#### [Task to carry out]
Using the data below, please return every line exactly as given.

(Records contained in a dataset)
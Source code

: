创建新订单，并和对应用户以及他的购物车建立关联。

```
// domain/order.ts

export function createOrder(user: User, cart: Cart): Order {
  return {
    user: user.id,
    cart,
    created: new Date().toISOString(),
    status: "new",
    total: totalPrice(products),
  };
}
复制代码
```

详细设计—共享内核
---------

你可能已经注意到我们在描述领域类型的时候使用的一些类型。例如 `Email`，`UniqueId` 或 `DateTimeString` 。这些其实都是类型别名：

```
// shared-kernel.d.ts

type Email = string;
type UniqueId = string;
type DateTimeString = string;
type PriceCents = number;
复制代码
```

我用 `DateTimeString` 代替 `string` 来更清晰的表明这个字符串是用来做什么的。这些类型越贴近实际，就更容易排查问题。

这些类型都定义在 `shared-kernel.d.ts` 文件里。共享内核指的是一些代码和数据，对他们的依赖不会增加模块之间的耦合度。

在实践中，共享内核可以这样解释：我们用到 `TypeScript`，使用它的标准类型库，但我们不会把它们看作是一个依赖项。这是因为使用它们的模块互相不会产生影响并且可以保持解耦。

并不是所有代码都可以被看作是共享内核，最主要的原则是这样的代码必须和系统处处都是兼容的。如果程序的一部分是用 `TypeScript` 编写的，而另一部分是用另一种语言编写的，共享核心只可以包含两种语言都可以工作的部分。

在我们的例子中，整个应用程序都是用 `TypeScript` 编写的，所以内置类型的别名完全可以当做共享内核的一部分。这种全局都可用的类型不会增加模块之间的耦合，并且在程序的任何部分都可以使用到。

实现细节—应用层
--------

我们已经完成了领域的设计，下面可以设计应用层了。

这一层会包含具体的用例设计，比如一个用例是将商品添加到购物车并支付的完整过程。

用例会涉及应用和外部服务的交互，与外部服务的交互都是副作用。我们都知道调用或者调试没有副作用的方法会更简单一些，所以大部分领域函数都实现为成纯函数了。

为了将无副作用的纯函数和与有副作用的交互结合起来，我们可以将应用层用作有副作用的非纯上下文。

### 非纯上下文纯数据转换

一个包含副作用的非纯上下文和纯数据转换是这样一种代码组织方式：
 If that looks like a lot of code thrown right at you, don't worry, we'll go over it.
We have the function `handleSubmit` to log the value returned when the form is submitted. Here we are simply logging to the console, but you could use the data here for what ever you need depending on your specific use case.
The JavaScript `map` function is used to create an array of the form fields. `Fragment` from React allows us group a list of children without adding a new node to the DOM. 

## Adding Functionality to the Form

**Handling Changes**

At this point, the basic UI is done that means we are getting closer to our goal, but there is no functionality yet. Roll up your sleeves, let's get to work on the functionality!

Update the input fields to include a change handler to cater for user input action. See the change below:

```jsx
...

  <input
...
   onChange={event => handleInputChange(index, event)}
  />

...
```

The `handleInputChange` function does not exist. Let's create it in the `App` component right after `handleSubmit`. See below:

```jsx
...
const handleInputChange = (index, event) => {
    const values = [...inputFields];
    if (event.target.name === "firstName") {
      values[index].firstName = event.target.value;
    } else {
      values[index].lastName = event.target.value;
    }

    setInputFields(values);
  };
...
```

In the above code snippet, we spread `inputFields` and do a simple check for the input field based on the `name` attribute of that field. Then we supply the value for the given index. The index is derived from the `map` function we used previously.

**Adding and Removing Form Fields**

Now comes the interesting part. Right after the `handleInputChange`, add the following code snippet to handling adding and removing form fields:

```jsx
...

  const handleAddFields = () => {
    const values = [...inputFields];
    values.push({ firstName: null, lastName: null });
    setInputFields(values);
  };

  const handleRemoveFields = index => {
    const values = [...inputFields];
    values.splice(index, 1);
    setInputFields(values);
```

#### [Task answer]
Source code

:创建新订单，并和对应用户以及他的购物车建立关联。

```
// domain/order.ts

export function createOrder(user: User, cart: Cart): Order {
  return {
    user: user.id,
    cart,
    created: new Date().toISOString(),
    status: "new",
    total: totalPrice(products),
  };
}
复制代码
```

详细设计—共享内核
---------

你可能已经注意到我们在描述领域类型的时候使用的一些类型。例如 `Email`，`UniqueId` 或 `DateTimeString` 。这些其实都是类型别名：

```
// shared-kernel.d.ts

type Email = string;
type UniqueId = string;
type DateTimeString = string;
type PriceCents = number;
复制代码
```

我用 `DateTimeString` 代替 `string` 来更清晰的表明这个字符串是用来做什么的。这些类型越贴近实际，就更容易排查问题。

这些类型都定义在 `shared-kernel.d.ts` 文件里。共享内核指的是一些代码和数据，对他们的依赖不会增加模块之间的耦合度。

在实践中，共享内核可以这样解释：我们用到 `TypeScript`，使用它的标准类型库，但我们不会把它们看作是一个依赖项。这是因为使用它们的模块互相不会产生影响并且可以保持解耦。

并不是所有代码都可以被看作是共享内核，最主要的原则是这样的代码必须和系统处处都是兼容的。如果程序的一部分是用 `TypeScript` 编写的，而另一部分是用另一种语言编写的，共享核心只可以包含两种语言都可以工作的部分。

在我们的例子中，整个应用程序都是用 `TypeScript` 编写的，所以内置类型的别名完全可以当做共享内核的一部分。这种全局都可用的类型不会增加模块之间的耦合，并且在程序的任何部分都可以使用到。

实现细节—应用层
--------

我们已经完成了领域的设计，下面可以设计应用层了。

这一层会包含具体的用例设计，比如一个用例是将商品添加到购物车并支付的完整过程。

用例会涉及应用和外部服务的交互，与外部服务的交互都是副作用。我们都知道调用或者调试没有副作用的方法会更简单一些，所以大部分领域函数都实现为成纯函数了。

为了将无副作用的纯函数和与有副作用的交互结合起来，我们可以将应用层用作有副作用的非纯上下文。

### 非纯上下文纯数据转换

一个包含副作用的非纯上下文和纯数据转换是这样一种代码组织方式：
 If that looks like a lot of code thrown right at you, don't worry, we'll go over it.
We have the function `handleSubmit` to log the value returned when the form is submitted. Here we are simply logging to the console, but you could use the data here for what ever you need depending on your specific use case.
The JavaScript `map` function is used to create an array of the form fields. `Fragment` from React allows us group a list of children without adding a new node to the DOM. 

## Adding Functionality to the Form

**Handling Changes**

At this point, the basic UI is done that means we are getting closer to our goal, but there is no functionality yet. Roll up your sleeves, let's get to work on the functionality!

Update the input fields to include a change handler to cater for user input action. See the change below:

```jsx
...

  <input
...
   onChange={event => handleInputChange(index, event)}
  />

...
```

The `handleInputChange` function does not exist. Let's create it in the `App` component right after `handleSubmit`. See below:

```jsx
...
const handleInputChange = (index, event) => {
    const values = [...inputFields];
    if (event.target.name === "firstName") {
      values[index].firstName = event.target.value;
    } else {
      values[index].lastName = event.target.value;
    }

    setInputFields(values);
  };
...
```

In the above code snippet, we spread `inputFields` and do a simple check for the input field based on the `name` attribute of that field. Then we supply the value for the given index. The index is derived from the `map` function we used previously.

**Adding and Removing Form Fields**

Now comes the interesting part. Right after the `handleInputChange`, add the following code snippet to handling adding and removing form fields:

```jsx
...

  const handleAddFields = () => {
    const values = [...inputFields];
    values.push({ firstName: null, lastName: null });
    setInputFields(values);
  };

  const handleRemoveFields = index => {
    const values = [...inputFields];
    values.splice(index, 1);
    setInputFields(values);
```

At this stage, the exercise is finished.